Vice Admiral Jan E. Tighe, who in 2014 became the first female commander of a numbered fleet in U.S. Navy history and has extensive cybersecurity expertise, joined Goldman Sachs’ board of directors this month.
Tighe’s appointment expands Goldman’s board to 14 directors, 11 of whom are independent. She will sit on the corporate governance, risk and audit committees.
“Jan brings over 20 years of leadership experience in complex cyber and intelligence operations, and more broadly, risk management for the United States Navy,” said Goldman Sachs Chairman Lloyd C. Blankfein.
Tighe – who retired this year as Deputy Chief of Naval Operations for Information Warfare and Director of Naval Intelligence for the Navy, and served since 1980 – is currently a member of the National Security Sector Advisory Committee of The MITRE Corp. and is a member and global security expert on the strategic advisory group of Paladin Capital Group.
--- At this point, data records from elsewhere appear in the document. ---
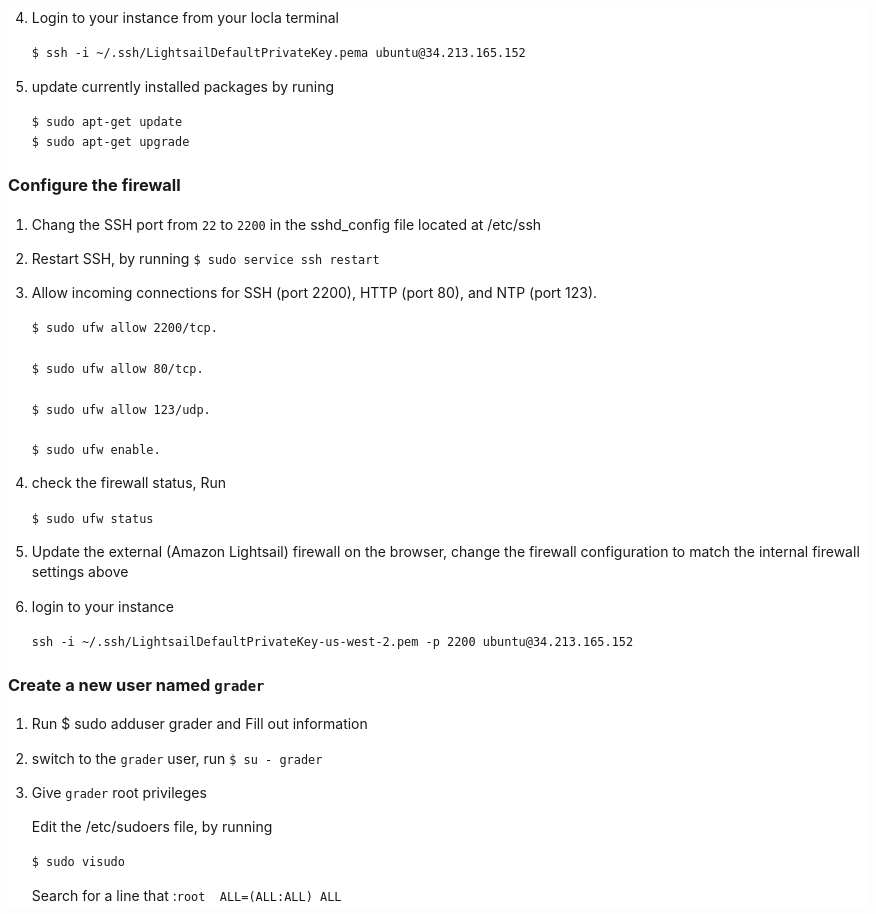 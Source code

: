4. Login to your instance from your locla terminal 

	```
	$ ssh -i ~/.ssh/LightsailDefaultPrivateKey.pema ubuntu@34.213.165.152
	```

5. update currently installed packages by runing 
	```
	$ sudo apt-get update 
	$ sudo apt-get upgrade
	```

### Configure the firewall

1. Chang the SSH port from `22` to `2200` in the sshd_config file located at /etc/ssh

2. Restart SSH, by running ``` $ sudo service ssh restart ```          

3. Allow incoming connections for SSH (port 2200), HTTP (port 80), and NTP (port 123).

	```
	$ sudo ufw allow 2200/tcp.

	$ sudo ufw allow 80/tcp.

	$ sudo ufw allow 123/udp.

	$ sudo ufw enable.
	```

4. check the firewall status, Run 
	```
	$ sudo ufw status 
	```

5. Update the external (Amazon Lightsail) firewall on the browser, change the firewall configuration to match the internal firewall settings above 

6. login to your instance

	```
	ssh -i ~/.ssh/LightsailDefaultPrivateKey-us-west-2.pem -p 2200 ubuntu@34.213.165.152

	```
    
### Create a new user named `grader`

1. Run $ sudo adduser grader and Fill out information 

2. switch to the `grader` user, run ```$ su - grader ```

3. Give `grader` root privileges

	Edit the /etc/sudoers file, by running 
	```
	$ sudo visudo
	```

	Search for a line that :`root  ALL=(ALL:ALL) ALL`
As the chief of Information Warfare, Tighe “actively led the integration of information into all warfare areas, providing the Navy assured networks, heightened cybersecurity, integrated cyberspace fires capability and improved battlespace awareness, enabling maritime dominance,” according to the U.S. Naval Postgraduate School, where she received her Ph.D and was inducted into the school’s hall of fame.
Cybersecurity has been a focus for Tighe.
“The homeland is no longer a sanctuary,” said Tighe during a speech she gave at a U.S. Naval Institute conference earlier this year. “Whether you think of America being targeted based on terrorist actions to terrorize our citizens, or the cyber threats coming against either individuals or against our commercial industries or against our critical infrastructure, our digital footprint makes us vulnerable. The way we in a free and open society live our lives, those are vulnerabilities we have to think about as we frame our strategic approach.”